Given that Adobe were missing in action for a few years, the speed at which they have ‘caught up’ has impressed me but having seen demos of both their Technical Communication Suite, and of MadCaps offering (before these new products were announced) my gut feel is that Adobe have only caught up and aren’t moving forwards as fast as MadCap. In fact I think it’s safe to say that MadCap, and AuthorIT, are changing the game and I’m not sure if Adobe are properly positioned to respond.
As Ellis, over on the Cherryleaf Blog suggests:
I still have concerns that Adobe still really doesn’t understand the practicalities of technical communication, that features appear as solutions looking for problems to solve. However, Adobe is the market leader and, as we’ve seen in IT many times before, it’s often the company with the best marketing (rather than the best software) that wins.

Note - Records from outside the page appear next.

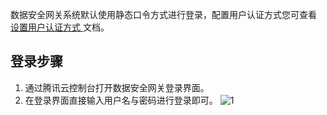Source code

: 数据安全网关系统默认使用静态口令方式进行登录，配置用户认证方式您可查看 [设置用户认证方式 ](https://cloud.tencent.com/document/product/1025/32094)文档。


## 登录步骤
1. 通过腾讯云控制台打开数据安全网关登录界面。
2. 在登录界面直接输入用户名与密码进行登录即可。
![1](https://main.qcloudimg.com/raw/b268f40585cdd03a9bb97fa363677189.png)
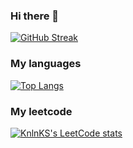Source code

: ### Hi there 👋
[![GitHub Streak](https://streak-stats.demolab.com?user=Reholly&theme=dark&border_radius=5&card_width=900)](https://git.io/streak-stats)
### My languages

[![Top Langs](https://github-readme-stats.vercel.app/api/top-langs/?username=Reholly)](https://github.com/anuraghazra/github-readme-stats)

### My leetcode
[![KnlnKS's LeetCode stats](https://leetcode-stats-six.vercel.app/api?username=Reholly)](https://github.com/KnlnKS/leetcode-stats)

<!--
**Reholly/Reholly** is a ✨ _special_ ✨ repository because its `README.md` (this file) appears on your GitHub profile.

Here are some ideas to get you started:

- 🔭 I’m currently working on ...
- 🌱 I’m currently learning ...
- 👯 I’m looking to collaborate on ...
- 🤔 I’m looking for help with ...
- 💬 Ask me about ...
- 📫 How to reach me: ...
- 😄 Pronouns: ...
- ⚡ Fun fact: ...
-->
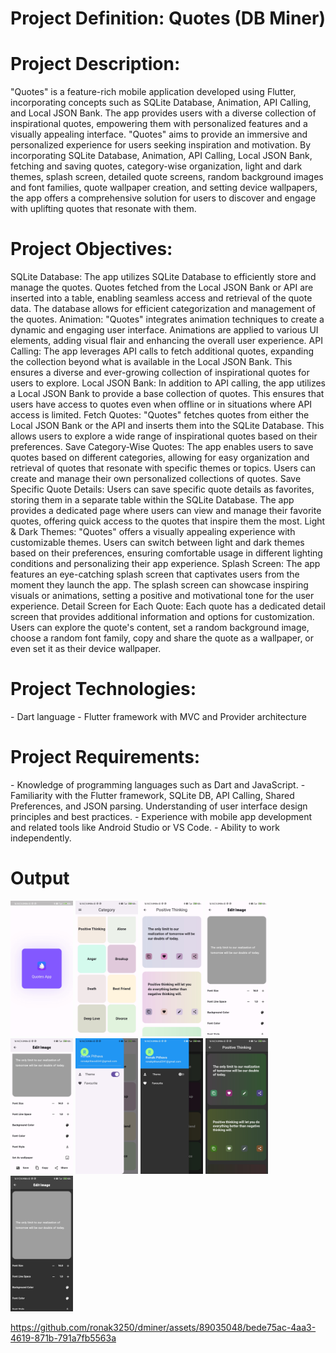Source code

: <h1>Project Definition: Quotes (DB Miner)</h1>
<h1>
Project Description:</h1>
"Quotes" is a feature-rich mobile application developed using Flutter, incorporating concepts
such as SQLite Database, Animation, API Calling, and Local JSON Bank. The app provides
users with a diverse collection of inspirational quotes, empowering them with personalized
features and a visually appealing interface. 
"Quotes" aims to provide an immersive and personalized experience for users seeking inspiration
and motivation. By incorporating SQLite Database, Animation, API Calling, Local JSON Bank,
fetching and saving quotes, category-wise organization, light and dark themes, splash screen,
detailed quote screens, random background images and font families, quote wallpaper creation,
and setting device wallpapers, the app offers a comprehensive solution for users to discover and
engage with uplifting quotes that resonate with them.

<h1>
Project Objectives:</h1>
SQLite Database: The app utilizes SQLite Database to efficiently store and manage the quotes.
Quotes fetched from the Local JSON Bank or API are inserted into a table, enabling seamless
access and retrieval of the quote data. The database allows for efficient categorization and
management of the quotes.
Animation: "Quotes" integrates animation techniques to create a dynamic and engaging user
interface. Animations are applied to various UI elements, adding visual flair and enhancing the
overall user experience.
API Calling: The app leverages API calls to fetch additional quotes, expanding the collection
beyond what is available in the Local JSON Bank. This ensures a diverse and ever-growing
collection of inspirational quotes for users to explore.
Local JSON Bank: In addition to API calling, the app utilizes a Local JSON Bank to provide a
base collection of quotes. This ensures that users have access to quotes even when offline or in
situations where API access is limited.
Fetch Quotes: "Quotes" fetches quotes from either the Local JSON Bank or the API and inserts
them into the SQLite Database. This allows users to explore a wide range of inspirational quotes
based on their preferences.
Save Category-Wise Quotes: The app enables users to save quotes based on different
categories, allowing for easy organization and retrieval of quotes that resonate with specific
themes or topics. Users can create and manage their own personalized collections of quotes.
Save Specific Quote Details: Users can save specific quote details as favorites, storing them in a
separate table within the SQLite Database. The app provides a dedicated page where users can
view and manage their favorite quotes, offering quick access to the quotes that inspire them the
most.
Light & Dark Themes: "Quotes" offers a visually appealing experience with customizable
themes. Users can switch between light and dark themes based on their preferences, ensuring
comfortable usage in different lighting conditions and personalizing their app experience.
Splash Screen: The app features an eye-catching splash screen that captivates users from the
moment they launch the app. The splash screen can showcase inspiring visuals or animations,
setting a positive and motivational tone for the user experience.
Detail Screen for Each Quote: Each quote has a dedicated detail screen that provides additional
information and options for customization. Users can explore the quote's content, set a random
background image, choose a random font family, copy and share the quote as a wallpaper, or
even set it as their device wallpaper.
<h1>
Project Technologies:
</h1>
- Dart language
- Flutter framework with MVC and Provider architecture
<h1>
Project Requirements:</h1>
- Knowledge of programming languages such as Dart and JavaScript.
- Familiarity with the Flutter framework, SQLite DB, API Calling, Shared Preferences, and
JSON parsing.
Understanding of user interface design principles and best practices.
- Experience with mobile app development and related tools like Android Studio or VS Code.
- Ability to work independently.
<h1>Output</h1>

<p float="left">

  <img src="https://github.com/ronak3250/dminer/blob/main/output/1.jpg" alt="Girl in a jacket" width=100>
  
  <img src="https://github.com/ronak3250/dminer/blob/main/output/2.jpg" alt="Girl in a jacket"  width=100>
  
  <img src="https://github.com/ronak3250/dminer/blob/main/output/3.jpg" alt="Girl in a jacket" width=100>
  
  <img src="https://github.com/ronak3250/dminer/blob/main/output/4.jpg" alt="Girl in a jacket" width=100>
  
  <img src="https://github.com/ronak3250/dminer/blob/main/output/5.jpg" alt="Girl in a jacket" width=100>
  
  <img src="https://github.com/ronak3250/dminer/blob/main/output/6.jpg" alt="Girl in a jacket" width=100>
  
  <img src="https://github.com/ronak3250/dminer/blob/main/output/7.jpg" alt="Girl in a jacket" width=100>
  
  <img src="https://github.com/ronak3250/dminer/blob/main/output/8.jpg" alt="Girl in a jacket" width=100>
  
  <img src="https://github.com/ronak3250/dminer/blob/main/output/9.jpg" alt="Girl in a jacket" width=100>

https://github.com/ronak3250/dminer/assets/89035048/bede75ac-4aa3-4619-871b-791a7fb5563a


  
</p>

The latest swathe of products gives MadCap a full, end to end, system that should be able to handle anything a ‘typical’ technical communications team can throw at it. In saying that, without a little more detail it may all be smoke and mirrors (something they’ve been accused of in the past) but the simple fact is that MadCap have already demonstrated they ‘get’ the current marketplace, and they’ve certainly made a big enough splash to warrant the attention.
I wonder, if we fast forward a couple of years, if the marketplace will still have one big player. I suspect not as the noises coming out of both the MadCap and AuthorIT camps speak of big things, so perhaps Adobe need to look over their shoulder and up their game? Regardless, the main winner of this competition is you and I, the technical writers who deal with these products on a daily basis. As far as I’m concerned, the biggest part of the MadCap press release is the fact it exists at all. Challenge the status quo and things start to happen, quickly, and the technical communications community can only benefit.